- _Problem details_: Everything from the line containing "Install the necessary" through the line containing "http://127.0.0.1:5000/genre=genre <br />" in the listing below should be copied exactly, and nothing more.

- _Data shown_:
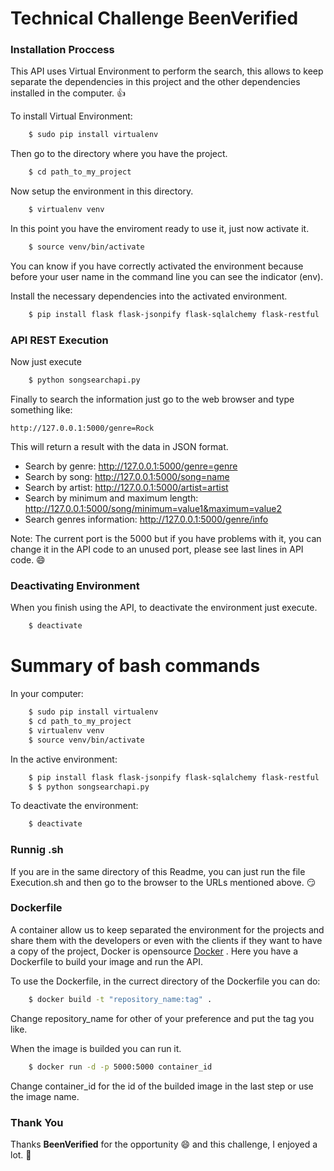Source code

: # Technical Challenge BeenVerified

### Installation Proccess
This API uses Virtual Environment to perform the search, this allows to keep separate the dependencies in this project and the other
dependencies installed in the computer. :+1:

To install Virtual Environment:
```bash
    $ sudo pip install virtualenv
```

Then go to the directory where you have the project.
```bash
	$ cd path_to_my_project
```

Now setup the environment in this directory.
```bash
	$ virtualenv venv
```

In this point you have the enviroment ready to use it, just now activate it.
```bash
	$ source venv/bin/activate
```

You can know if you have correctly activated the environment because before your user name in the command line you can see the indicator (env).

Install the necessary dependencies into the activated environment.
```bash
	$ pip install flask flask-jsonpify flask-sqlalchemy flask-restful
```

### API REST Execution

Now just execute
```bash
	$ python songsearchapi.py
```

Finally to search the information just go to the web browser and type something like:

	http://127.0.0.1:5000/genre=Rock

This will return a result with the data in JSON format.
- Search by genre:  http://127.0.0.1:5000/genre=genre <br />
- Search by song:   http://127.0.0.1:5000/song=name <br />
- Search by artist: http://127.0.0.1:5000/artist=artist <br />
- Search by minimum and maximum length: http://127.0.0.1:5000/song/minimum=value1&maximum=value2 <br />
- Search genres information: http://127.0.0.1:5000/genre/info <br />

Note: The current port is the 5000 but if you have problems with it, you can change it in the API code to an unused port, please see last lines in API code. :smile:

### Deactivating Environment
When you finish using the API, to deactivate the environment just execute.
```bash
	$ deactivate
```

# Summary of bash commands
In your computer:
```bash
    $ sudo pip install virtualenv
    $ cd path_to_my_project
    $ virtualenv venv
    $ source venv/bin/activate
```
In the active environment:
```bash
    $ pip install flask flask-jsonpify flask-sqlalchemy flask-restful
    $ $ python songsearchapi.py
```
To deactivate the environment:
```bash
    $ deactivate
```

### Runnig .sh
If you are in the same directory of this Readme, you can just run the file Execution.sh and then go to the browser to the URLs mentioned above. :smirk:

### Dockerfile
A container allow us to keep separated the environment for the projects and share them with the developers or even with the clients if they want to have a copy of the project, Docker is opensource [Docker](https://www.docker.com/) . Here you have a Dockerfile to build your image and run the API.

To use the Dockerfile, in the currect directory of the Dockerfile you can do:
```bash
    $ docker build -t "repository_name:tag" .
```
Change repository_name for other of your preference and put the tag you like.

When the image is builded you can run it.
```bash
    $ docker run -d -p 5000:5000 container_id
```
Change container_id for the id of the builded image in the last step or use the image name.

### Thank You
Thanks **BeenVerified** for the opportunity :smile: and this challenge, I enjoyed a lot. :clap:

- _Solution below_:
Install the necessary dependencies into the activated environment.
```bash
	$ pip install flask flask-jsonpify flask-sqlalchemy flask-restful
```

### API REST Execution

Now just execute
```bash
	$ python songsearchapi.py
```

Finally to search the information just go to the web browser and type something like:

	http://127.0.0.1:5000/genre=Rock

This will return a result with the data in JSON format.
- Search by genre:  http://127.0.0.1:5000/genre=genre <br />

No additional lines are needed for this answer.